E adesso?

E adesso ti dico cosa. Prima però fammi pensare. Devo ricordarmi dell’ultima volta che sono riuscito a farlo. Pensare a me stesso, intendo, senza il tic tac del tempo, senza pressioni, senza l’interesse per chi amo o verso ciò che faccio. Lasciami un attimo di puro egoismo. Devo venire fuori. Permettimi di tornare al centro del mondo e vediamo se sono capace di tracciare una linea e tirare le somme o di mettere un punto. Quand’è stata l’ultima volta che ho potuto farlo? Non lo so. Vado indietro di un mesetto con la memoria e mi ritrovo, sotto il sole cocente, lontano da tutte le mie cose, tranne una.

Sto in piedi, sul tetto di una casetta di fango, pietra, gesso e merda. Sì, merda, impastata con tutto il resto. In questo posto la usano, insieme all’argilla rossa, per decorare con simboli e disegni le abitazioni, che non sono solo case ma opere d’arte, anche se loro non lo sanno. Mi trovo a Tiebelè, un villaggio africano che, guardando il planisfero, sta davvero al centro del mondo. Per di più, io sono dentro la corte reale, un piccolo agglomerato di fascino e tradizione che resiste al tempo, al meglio e al progresso. E’ circondato da mura alte un paio di metri che una volta servivano per difenderlo dagli invasori in caccia di schiavi. Le case hanno forme diverse: rotonde per i giovani scapoli, rettangolari per le coppie, a forma di otto per le donne con bambini. Le pareti sono spesse per proteggere dal caldo e ogni struttura ha un solo un ingresso, basso, che obbliga chi vuole entrare a mettersi carponi e infilare prima la testa: così, fosse stata di un nemico, sarebbe stata troncata di netto. Anche l’accesso alla corte è unico e il percorso da seguire per muoversi al suo interno ha una sola direzione: i cattivi che riuscivano ad infiltrarsi, in questo modo venivano attaccati dagli abitanti appostati e nascosti sui tetti delle case.

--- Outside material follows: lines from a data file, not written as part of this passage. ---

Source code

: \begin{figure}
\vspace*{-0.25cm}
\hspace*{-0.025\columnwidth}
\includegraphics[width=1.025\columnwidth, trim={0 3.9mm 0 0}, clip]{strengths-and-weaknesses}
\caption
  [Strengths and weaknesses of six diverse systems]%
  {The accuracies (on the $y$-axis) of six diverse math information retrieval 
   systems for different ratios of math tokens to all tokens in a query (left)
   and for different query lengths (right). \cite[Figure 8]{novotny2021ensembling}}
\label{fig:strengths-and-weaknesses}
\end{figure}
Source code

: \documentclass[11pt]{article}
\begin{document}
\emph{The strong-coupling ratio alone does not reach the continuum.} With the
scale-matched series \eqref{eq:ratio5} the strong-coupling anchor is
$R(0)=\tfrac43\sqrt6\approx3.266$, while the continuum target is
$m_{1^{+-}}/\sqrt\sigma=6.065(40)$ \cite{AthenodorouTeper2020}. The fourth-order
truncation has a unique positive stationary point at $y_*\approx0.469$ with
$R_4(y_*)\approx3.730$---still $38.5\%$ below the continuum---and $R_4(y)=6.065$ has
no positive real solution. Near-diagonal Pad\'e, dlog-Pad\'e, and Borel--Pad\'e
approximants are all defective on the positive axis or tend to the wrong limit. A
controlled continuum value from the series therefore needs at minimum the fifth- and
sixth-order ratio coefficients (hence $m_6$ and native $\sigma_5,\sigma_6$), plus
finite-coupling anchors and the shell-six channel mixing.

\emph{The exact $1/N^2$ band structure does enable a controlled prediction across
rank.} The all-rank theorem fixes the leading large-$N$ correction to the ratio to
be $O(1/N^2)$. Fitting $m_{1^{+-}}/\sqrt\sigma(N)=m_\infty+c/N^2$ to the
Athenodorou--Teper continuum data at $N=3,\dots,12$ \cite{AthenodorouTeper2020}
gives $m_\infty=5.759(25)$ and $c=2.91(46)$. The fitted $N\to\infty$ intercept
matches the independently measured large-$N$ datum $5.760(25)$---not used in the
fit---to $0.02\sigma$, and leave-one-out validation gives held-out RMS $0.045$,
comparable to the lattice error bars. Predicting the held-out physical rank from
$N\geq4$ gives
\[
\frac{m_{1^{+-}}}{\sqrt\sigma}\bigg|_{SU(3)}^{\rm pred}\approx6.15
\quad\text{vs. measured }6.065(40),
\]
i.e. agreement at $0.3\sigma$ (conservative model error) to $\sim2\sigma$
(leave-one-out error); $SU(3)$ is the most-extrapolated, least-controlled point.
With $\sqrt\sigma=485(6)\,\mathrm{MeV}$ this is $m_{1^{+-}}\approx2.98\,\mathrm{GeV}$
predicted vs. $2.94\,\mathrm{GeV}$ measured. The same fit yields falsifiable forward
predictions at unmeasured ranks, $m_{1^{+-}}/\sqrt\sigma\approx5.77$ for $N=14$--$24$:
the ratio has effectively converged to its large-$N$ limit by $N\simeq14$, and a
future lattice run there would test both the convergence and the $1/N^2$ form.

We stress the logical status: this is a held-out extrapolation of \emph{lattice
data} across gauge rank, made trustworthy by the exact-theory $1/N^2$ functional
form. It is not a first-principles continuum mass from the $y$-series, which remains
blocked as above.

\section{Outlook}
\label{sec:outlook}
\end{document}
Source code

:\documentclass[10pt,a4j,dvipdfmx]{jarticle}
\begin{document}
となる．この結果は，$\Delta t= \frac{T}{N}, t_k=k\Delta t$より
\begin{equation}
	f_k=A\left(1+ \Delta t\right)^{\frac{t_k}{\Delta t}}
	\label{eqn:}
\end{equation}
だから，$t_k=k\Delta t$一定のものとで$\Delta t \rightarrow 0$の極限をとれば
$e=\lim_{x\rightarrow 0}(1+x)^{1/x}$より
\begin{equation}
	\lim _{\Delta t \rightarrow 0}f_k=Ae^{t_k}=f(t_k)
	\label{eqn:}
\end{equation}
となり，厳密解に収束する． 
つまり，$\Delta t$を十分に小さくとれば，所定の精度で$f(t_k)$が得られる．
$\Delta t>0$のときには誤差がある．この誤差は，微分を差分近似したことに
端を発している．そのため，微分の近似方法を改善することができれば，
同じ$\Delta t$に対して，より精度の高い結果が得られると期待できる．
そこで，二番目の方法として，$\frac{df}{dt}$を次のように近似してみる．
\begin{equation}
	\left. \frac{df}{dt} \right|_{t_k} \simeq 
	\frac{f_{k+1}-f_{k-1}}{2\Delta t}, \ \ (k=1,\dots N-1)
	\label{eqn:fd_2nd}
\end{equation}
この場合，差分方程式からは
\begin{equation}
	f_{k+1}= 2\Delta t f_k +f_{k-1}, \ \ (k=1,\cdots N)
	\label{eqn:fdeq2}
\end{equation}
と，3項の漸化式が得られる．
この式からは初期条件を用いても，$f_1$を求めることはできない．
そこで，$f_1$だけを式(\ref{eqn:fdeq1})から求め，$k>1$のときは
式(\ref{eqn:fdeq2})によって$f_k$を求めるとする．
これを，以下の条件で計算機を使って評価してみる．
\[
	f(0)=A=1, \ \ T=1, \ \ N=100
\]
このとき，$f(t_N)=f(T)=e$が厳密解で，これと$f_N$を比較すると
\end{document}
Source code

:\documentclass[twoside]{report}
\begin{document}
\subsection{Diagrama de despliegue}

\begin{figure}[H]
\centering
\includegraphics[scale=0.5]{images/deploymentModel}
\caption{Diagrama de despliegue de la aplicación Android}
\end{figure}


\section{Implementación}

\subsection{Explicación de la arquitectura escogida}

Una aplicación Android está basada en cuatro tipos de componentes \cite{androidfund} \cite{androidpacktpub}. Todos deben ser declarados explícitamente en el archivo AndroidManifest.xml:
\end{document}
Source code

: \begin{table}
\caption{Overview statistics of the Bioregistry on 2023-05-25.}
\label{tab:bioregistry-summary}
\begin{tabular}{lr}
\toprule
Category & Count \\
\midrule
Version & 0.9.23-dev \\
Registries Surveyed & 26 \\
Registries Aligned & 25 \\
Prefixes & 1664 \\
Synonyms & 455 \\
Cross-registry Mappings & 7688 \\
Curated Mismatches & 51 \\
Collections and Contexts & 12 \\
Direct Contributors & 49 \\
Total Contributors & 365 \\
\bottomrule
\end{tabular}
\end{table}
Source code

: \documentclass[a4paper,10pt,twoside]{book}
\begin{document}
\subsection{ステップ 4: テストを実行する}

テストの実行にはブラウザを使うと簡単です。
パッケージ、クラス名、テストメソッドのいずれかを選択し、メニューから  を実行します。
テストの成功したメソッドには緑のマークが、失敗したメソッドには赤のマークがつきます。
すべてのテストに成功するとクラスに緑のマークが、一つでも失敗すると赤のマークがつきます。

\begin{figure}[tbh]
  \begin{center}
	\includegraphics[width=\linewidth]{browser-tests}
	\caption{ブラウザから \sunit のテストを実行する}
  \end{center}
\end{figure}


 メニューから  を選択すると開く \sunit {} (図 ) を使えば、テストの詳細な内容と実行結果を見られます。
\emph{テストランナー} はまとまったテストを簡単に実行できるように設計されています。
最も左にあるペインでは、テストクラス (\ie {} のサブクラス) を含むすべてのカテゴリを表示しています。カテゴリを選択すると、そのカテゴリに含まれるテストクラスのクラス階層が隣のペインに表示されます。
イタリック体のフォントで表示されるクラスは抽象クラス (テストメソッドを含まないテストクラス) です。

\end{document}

Proprio su uno di quei tetti, ascolto la storia e osservo il silenzio, in silenzio. Da lì vedo un pezzo di Africa, un villaggio povero, gente che prova a darsi da fare e gente che non ci riesce affatto. Vedo alberi che dominano il paesaggio incuranti del clima, verdi nonostante l’arido, presuntuosi e potenti perché si sono fatti da soli, imparando nei secoli a crescere dal nulla. Vedo tanta vita sotto i miei piedi e, per qualche istante grande quanto la fame, riesco a pensare. A pensarmi.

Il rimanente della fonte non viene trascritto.